▶
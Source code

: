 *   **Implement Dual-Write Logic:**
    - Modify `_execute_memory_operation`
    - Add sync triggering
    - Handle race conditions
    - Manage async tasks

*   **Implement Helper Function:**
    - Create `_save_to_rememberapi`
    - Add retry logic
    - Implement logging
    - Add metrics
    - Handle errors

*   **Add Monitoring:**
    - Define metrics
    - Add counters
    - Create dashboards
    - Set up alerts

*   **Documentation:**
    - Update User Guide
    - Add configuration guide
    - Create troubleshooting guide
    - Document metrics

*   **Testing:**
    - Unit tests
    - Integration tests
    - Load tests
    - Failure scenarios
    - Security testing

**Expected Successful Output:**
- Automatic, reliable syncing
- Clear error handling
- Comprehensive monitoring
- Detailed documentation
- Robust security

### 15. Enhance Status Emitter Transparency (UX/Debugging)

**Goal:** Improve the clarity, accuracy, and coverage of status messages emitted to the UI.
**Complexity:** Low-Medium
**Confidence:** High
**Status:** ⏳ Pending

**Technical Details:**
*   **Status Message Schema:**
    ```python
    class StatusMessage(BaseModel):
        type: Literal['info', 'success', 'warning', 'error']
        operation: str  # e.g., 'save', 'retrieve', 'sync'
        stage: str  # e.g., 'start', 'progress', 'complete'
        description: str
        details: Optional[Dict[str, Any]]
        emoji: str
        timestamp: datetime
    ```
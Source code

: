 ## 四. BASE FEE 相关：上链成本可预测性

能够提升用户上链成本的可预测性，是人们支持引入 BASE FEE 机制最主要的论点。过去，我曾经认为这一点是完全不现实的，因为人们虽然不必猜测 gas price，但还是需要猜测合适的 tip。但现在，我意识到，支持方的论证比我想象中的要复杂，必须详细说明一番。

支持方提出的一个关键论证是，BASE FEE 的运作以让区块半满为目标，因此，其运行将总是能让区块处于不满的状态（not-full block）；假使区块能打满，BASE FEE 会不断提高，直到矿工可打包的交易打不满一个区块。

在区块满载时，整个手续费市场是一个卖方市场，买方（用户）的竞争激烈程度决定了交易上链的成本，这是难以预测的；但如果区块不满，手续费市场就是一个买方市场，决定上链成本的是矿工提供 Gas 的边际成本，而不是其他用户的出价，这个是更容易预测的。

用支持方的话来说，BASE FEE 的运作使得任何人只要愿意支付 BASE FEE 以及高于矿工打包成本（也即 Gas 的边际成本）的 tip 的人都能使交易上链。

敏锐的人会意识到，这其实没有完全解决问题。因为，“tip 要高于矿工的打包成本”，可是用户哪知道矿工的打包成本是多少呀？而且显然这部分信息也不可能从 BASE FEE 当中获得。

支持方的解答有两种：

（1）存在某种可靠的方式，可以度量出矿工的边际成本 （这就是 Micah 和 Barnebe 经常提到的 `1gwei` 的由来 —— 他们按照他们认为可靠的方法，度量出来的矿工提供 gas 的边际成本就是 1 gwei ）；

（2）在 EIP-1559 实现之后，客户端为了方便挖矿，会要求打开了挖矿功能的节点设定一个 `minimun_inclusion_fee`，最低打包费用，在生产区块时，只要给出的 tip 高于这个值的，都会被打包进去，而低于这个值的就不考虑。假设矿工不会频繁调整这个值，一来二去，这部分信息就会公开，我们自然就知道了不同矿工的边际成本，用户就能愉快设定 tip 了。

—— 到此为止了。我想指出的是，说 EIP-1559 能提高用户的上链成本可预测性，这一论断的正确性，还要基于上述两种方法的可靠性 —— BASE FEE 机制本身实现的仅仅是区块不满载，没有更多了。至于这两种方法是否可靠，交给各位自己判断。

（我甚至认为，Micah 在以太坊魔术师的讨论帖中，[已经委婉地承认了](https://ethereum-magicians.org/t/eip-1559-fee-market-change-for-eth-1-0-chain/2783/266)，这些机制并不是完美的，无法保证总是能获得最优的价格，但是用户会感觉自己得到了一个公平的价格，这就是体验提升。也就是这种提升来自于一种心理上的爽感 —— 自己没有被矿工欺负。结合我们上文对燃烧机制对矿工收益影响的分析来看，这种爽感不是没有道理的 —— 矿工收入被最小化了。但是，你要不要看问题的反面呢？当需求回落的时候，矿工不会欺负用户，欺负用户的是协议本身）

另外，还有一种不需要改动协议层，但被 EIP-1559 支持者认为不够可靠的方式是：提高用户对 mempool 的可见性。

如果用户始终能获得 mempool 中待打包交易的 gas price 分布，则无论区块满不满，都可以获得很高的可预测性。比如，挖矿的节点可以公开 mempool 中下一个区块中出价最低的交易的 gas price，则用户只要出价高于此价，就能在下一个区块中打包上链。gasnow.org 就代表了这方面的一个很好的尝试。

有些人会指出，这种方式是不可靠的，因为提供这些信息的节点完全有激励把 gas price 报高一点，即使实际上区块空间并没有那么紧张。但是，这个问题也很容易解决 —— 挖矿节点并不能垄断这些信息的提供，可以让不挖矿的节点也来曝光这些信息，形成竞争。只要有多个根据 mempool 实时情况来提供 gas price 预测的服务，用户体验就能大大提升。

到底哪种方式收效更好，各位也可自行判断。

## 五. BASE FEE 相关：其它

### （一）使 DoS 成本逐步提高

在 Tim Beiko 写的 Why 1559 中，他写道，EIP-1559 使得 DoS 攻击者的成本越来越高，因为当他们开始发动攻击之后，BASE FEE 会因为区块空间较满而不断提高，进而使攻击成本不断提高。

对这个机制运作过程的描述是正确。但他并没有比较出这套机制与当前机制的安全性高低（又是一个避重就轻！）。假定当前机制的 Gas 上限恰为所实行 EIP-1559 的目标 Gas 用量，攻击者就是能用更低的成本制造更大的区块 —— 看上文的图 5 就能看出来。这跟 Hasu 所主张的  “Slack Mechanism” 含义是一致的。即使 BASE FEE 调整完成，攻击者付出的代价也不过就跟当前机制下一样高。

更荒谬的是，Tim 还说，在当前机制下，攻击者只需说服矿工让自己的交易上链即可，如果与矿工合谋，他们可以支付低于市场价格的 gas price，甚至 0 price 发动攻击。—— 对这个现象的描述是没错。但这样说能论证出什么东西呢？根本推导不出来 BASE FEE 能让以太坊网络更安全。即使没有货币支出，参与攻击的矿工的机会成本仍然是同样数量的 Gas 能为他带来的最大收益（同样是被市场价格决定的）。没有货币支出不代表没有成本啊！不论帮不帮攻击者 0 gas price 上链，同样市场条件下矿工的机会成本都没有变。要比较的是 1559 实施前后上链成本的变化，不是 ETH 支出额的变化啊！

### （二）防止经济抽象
◀
- Assignment:
Out of the records above, pull each line containing the word "metrics".

- Final answer:
    - Add metrics
    - Define metrics
    - Document metrics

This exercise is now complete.